TASK INSTRUCTIONS:
Include in the output the line containing "## Loading a YAML document through Java code" and each subsequent line of the records, through the end, transcribed exactly. Add nothing else.

PROVIDED ENTRIES:
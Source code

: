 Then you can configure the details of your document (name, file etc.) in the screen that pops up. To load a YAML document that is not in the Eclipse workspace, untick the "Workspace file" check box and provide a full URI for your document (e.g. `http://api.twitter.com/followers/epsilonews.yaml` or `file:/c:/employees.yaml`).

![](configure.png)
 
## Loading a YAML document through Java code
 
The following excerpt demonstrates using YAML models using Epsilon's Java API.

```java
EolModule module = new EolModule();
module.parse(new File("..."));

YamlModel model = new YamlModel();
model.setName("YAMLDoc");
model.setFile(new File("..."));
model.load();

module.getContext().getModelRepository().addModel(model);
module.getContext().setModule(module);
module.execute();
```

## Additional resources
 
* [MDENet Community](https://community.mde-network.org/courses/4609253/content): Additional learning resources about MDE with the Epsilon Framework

SOLVED PROBLEM:
## Loading a YAML document through Java code
 
The following excerpt demonstrates using YAML models using Epsilon's Java API.

```java
EolModule module = new EolModule();
module.parse(new File("..."));

YamlModel model = new YamlModel();
model.setName("YAMLDoc");
model.setFile(new File("..."));
model.load();

module.getContext().getModelRepository().addModel(model);
module.getContext().setModule(module);
module.execute();
```

## Additional resources
 
* [MDENet Community](https://community.mde-network.org/courses/4609253/content): Additional learning resources about MDE with the Epsilon Framework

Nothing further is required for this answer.